● Required action: Retype, word for word, every line of the records below starting at the one that contains "is understandable, as" and ending at the one that contains "covered analysis of"; include both of those lines and nothing more.

● Records provided:
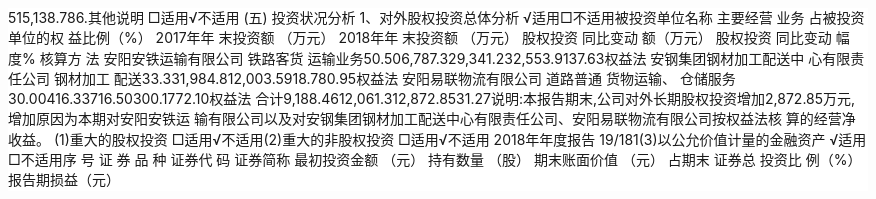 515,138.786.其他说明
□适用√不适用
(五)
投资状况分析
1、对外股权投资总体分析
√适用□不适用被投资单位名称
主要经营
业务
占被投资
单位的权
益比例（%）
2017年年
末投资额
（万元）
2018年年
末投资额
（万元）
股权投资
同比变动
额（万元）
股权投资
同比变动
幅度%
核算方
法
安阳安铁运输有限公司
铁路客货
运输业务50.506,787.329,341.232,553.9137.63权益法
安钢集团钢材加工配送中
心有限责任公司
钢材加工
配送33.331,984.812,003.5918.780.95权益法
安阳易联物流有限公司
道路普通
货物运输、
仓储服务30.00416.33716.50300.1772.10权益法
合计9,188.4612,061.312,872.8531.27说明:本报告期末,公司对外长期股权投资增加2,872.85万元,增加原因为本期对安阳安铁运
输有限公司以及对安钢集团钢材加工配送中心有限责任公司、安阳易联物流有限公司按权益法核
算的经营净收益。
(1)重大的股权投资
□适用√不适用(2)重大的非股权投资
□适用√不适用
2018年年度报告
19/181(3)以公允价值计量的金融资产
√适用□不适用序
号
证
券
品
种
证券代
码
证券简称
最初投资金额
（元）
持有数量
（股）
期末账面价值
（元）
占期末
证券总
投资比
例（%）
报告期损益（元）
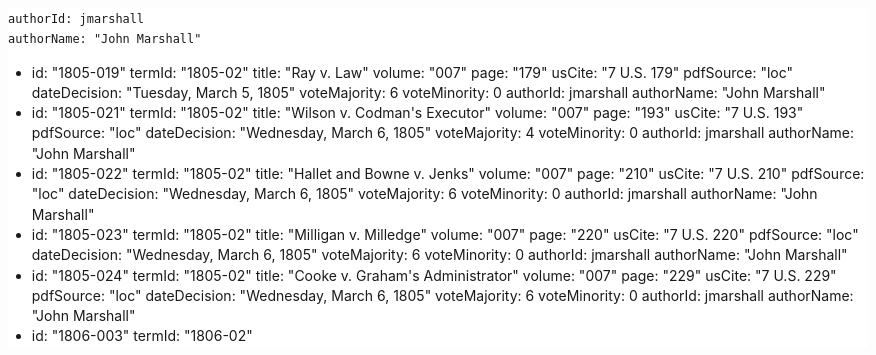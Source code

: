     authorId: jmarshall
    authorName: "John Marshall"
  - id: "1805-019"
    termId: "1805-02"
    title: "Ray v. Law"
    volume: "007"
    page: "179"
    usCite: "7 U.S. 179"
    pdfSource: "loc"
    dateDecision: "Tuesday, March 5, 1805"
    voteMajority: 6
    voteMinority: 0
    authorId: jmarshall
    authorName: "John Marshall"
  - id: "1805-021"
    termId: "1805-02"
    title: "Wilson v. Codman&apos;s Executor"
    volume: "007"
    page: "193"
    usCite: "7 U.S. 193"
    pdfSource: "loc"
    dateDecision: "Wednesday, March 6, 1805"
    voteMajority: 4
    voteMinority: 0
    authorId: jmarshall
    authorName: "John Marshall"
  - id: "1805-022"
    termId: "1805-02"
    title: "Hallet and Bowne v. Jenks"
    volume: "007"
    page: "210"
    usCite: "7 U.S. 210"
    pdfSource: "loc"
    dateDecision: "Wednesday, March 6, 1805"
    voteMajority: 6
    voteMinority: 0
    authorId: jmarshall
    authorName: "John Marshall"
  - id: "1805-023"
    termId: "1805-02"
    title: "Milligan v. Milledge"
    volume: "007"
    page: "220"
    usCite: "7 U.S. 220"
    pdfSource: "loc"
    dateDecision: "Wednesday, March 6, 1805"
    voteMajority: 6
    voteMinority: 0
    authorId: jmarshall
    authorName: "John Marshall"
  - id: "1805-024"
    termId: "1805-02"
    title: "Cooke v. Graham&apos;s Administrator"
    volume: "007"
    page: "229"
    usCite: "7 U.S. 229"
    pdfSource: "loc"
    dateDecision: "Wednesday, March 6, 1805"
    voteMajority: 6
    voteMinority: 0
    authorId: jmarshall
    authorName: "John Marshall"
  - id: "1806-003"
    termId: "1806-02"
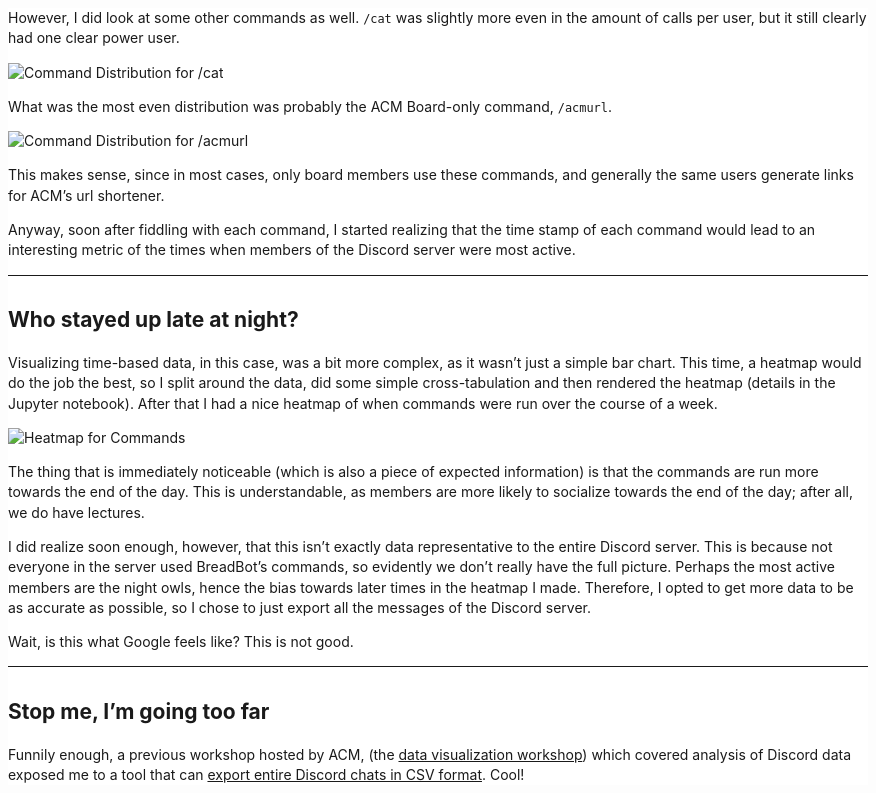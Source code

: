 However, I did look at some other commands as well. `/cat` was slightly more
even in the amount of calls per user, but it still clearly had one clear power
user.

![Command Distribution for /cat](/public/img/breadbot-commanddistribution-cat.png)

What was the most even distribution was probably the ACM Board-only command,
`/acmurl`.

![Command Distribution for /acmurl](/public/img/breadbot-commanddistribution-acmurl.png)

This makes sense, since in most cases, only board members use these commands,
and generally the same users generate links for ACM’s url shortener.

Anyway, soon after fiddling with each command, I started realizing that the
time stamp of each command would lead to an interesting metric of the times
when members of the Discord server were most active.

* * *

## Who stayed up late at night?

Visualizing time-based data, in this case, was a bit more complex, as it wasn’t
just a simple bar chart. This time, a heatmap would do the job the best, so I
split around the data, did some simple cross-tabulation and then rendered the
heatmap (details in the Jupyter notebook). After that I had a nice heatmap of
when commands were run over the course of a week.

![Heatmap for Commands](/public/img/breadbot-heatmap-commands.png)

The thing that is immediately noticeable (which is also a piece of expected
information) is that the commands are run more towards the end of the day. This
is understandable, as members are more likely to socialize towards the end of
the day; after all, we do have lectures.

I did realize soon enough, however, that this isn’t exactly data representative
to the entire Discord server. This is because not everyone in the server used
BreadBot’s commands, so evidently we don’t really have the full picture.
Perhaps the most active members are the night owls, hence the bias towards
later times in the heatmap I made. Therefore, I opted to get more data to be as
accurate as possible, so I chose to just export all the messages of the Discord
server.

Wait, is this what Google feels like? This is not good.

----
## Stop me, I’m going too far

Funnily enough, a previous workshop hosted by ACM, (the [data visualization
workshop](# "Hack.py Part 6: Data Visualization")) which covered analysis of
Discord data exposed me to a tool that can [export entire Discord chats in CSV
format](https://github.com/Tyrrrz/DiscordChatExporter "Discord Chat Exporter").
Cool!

---

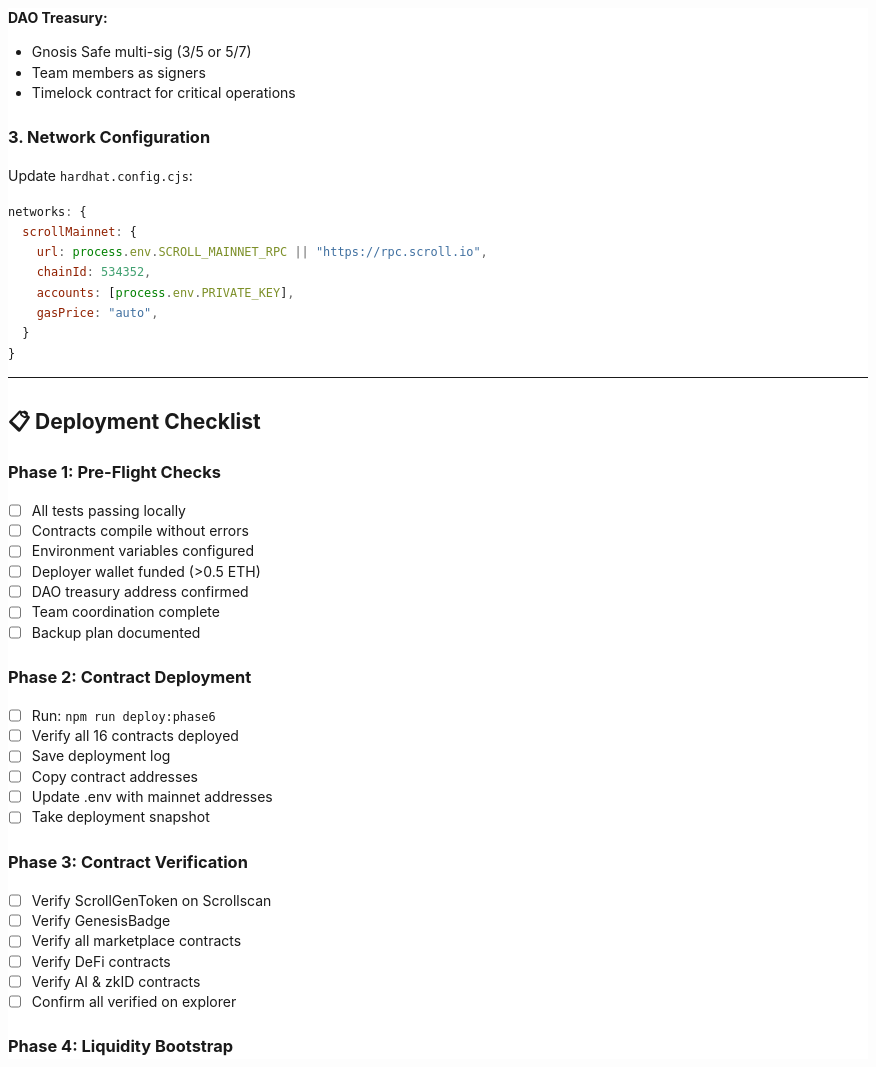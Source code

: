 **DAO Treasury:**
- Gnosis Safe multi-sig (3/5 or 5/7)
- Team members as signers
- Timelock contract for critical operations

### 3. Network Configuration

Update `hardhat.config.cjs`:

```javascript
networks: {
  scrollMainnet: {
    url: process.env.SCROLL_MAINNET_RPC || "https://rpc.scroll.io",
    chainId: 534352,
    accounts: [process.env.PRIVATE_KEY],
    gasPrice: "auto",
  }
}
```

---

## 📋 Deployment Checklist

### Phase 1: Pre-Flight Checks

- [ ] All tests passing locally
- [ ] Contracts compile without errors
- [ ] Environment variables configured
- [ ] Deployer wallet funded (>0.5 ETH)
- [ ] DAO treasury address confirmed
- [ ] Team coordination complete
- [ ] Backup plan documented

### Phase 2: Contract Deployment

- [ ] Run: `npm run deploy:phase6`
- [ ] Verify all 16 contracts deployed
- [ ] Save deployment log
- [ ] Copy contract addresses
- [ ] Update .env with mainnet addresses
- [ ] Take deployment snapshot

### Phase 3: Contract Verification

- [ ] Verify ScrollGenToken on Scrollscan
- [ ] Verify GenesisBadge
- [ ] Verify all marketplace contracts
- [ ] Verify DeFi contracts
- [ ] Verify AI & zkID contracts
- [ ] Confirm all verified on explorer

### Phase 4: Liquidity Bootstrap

● Exercise response:
is understandable, as members are more likely to socialize towards the end of
the day; after all, we do have lectures.

I did realize soon enough, however, that this isn’t exactly data representative
to the entire Discord server. This is because not everyone in the server used
BreadBot’s commands, so evidently we don’t really have the full picture.
Perhaps the most active members are the night owls, hence the bias towards
later times in the heatmap I made. Therefore, I opted to get more data to be as
accurate as possible, so I chose to just export all the messages of the Discord
server.

Wait, is this what Google feels like? This is not good.

----
## Stop me, I’m going too far

Funnily enough, a previous workshop hosted by ACM, (the [data visualization
workshop](# "Hack.py Part 6: Data Visualization")) which covered analysis of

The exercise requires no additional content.